En 1966 le Santana Blues Band est créé. Une première mouture commence à tourner sérieusement sous le soleil Californien avec Tom Fraser (guitare rythmique), Mike Carabello (percussions), Rod Harper précédé de Marcus Malone alias « The Magnificent » (batteries et percussions), Gus Rodriguez (guitare basse) et Gregg Rolie (chants et claviers).
Le groupe attire l’affluence en free Jam sur les trottoirs de Saint Francis et dans les clubs brumeux de la contre-culture américaine, et se retrouve propulsé, un beau jour de 69, en territoire hippie.
WOODSTOCK ! Une orgie démentielle de zique et de came étalée sur quatre jours, le plus grand rassemblement de chevelus de l’histoire après la bataille d’Alésia, et la fin des utopies de paix et d’amour que viendra sonner Jimi Hendrix de sa gratte hurlant peurs et désespoir. C’est le tremplin idéal pour Carlos et ses musiciens. Quelques morceaux « latinisant » pour réveiller cette horde de beatniks enfumés jusqu’aux yeux… et soudain Soul Sacrifice ! Le Santana Blues Band, appelé dorénavant simplement Santana, prend soudainement feu sous les pupilles dilatées d’hippies somnolents.

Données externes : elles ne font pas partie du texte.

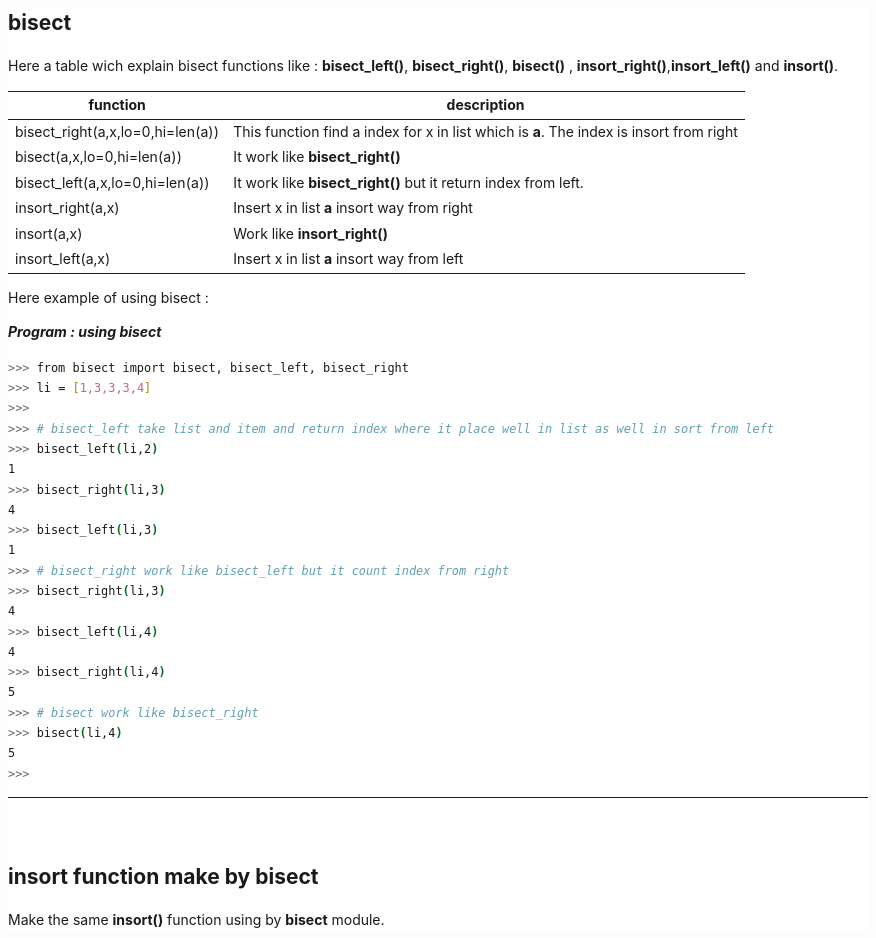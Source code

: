 ## bisect

Here a table wich explain bisect functions like :  **bisect_left()**, **bisect_right()**, **bisect()** , **insort_right()**,**insort_left()** and **insort()**.

| function                    | description                                  |
|-----------------------|------------------------------------|
| bisect_right(a,x,lo=0,hi=len(a)) | This function find a index for x in list which is **a**. The index is insort from right |
| bisect(a,x,lo=0,hi=len(a)) | It work like **bisect_right()** |
| bisect_left(a,x,lo=0,hi=len(a))| It work like **bisect_right()** but it return index from left. |
| insort_right(a,x) | Insert x in list **a** insort way from right |
| insort(a,x) | Work like **insort_right()** |
| insort_left(a,x) | Insert x in list **a** insort way from left |

Here example of using bisect :

***Program : using bisect***
```bash
>>> from bisect import bisect, bisect_left, bisect_right
>>> li = [1,3,3,3,4]
>>> 
>>> # bisect_left take list and item and return index where it place well in list as well in sort from left
>>> bisect_left(li,2)
1
>>> bisect_right(li,3)
4
>>> bisect_left(li,3)
1
>>> # bisect_right work like bisect_left but it count index from right
>>> bisect_right(li,3)
4
>>> bisect_left(li,4)
4
>>> bisect_right(li,4)
5
>>> # bisect work like bisect_right
>>> bisect(li,4)
5
>>> 
```

<hr />
<br />

## insort function make by bisect
Make the same **insort()** function using by **bisect** module.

C’est l’explosion. Santana explose Woodstock. Santana explose le Rock. Le Rock parle soudain espagnol et crache les prémices d’une World Music tonitruante. Les musiciens sont à l’unisson de ce moment de Rock gravé dans la pierre. Basse et congas mènent une rythmique toute latine, tandis qu’à tour de rôle la guitare de Carlos et l’orgue Hammond de Rolie (en sosie officiel de Didier Bourdon) viennent chialer des solos plaintifs. Mais l’attraction est ailleurs. C’est un jeune batteur de 20 ans du nom de Michael Shrieve qui va faire s’envoler la chanson jusqu’à l’Olympe du Rock’n’Roll en envoyant breaks monumentaux et un solo de 6 minutes où agressivité « Rock » et finesse « Jazzy » vont le faire directement entrer dans la légende (il sera nommé au Rock and Roll Hall of Fame avec ses camarades en 1998).
La performance « woodstockienne » de Santana va assurer le succès du premier album : le bien nommé Santana. Carlos et sa troupe, en grands sorciers aztèques, viennent offrir aux divinités sanguinaires le Rock’n’ Roll made in America sur un plateau d’argent. Ils le saignent au-dessus de leur grande marmite fumante. Cette marmite où le sang bouillant du Rock vient se mélanger bruyamment au Cha-Cha (Evil Ways), aux rythmiques Afro-Cubaines ( Jin-go-lo-ba) ou au Latin Jazz (Treat et le solo de piano magique de Gregg Rolie).
Santana touille allègrement cette nouvelle mixture, les musiciens invoquent l’esprit des grands anciens et dansent les transes interdites autour de la marmite divine. Un chaudron de sorcier bouillonnant, où les ingrédients dosés savamment et mélangés avec adresse donnent, comme par magie, cette ambroisie métissée offerte aux dieux indiens pour obtenir enfin cette réunion, cette réconciliation – au moins musicale – des deux Amériques.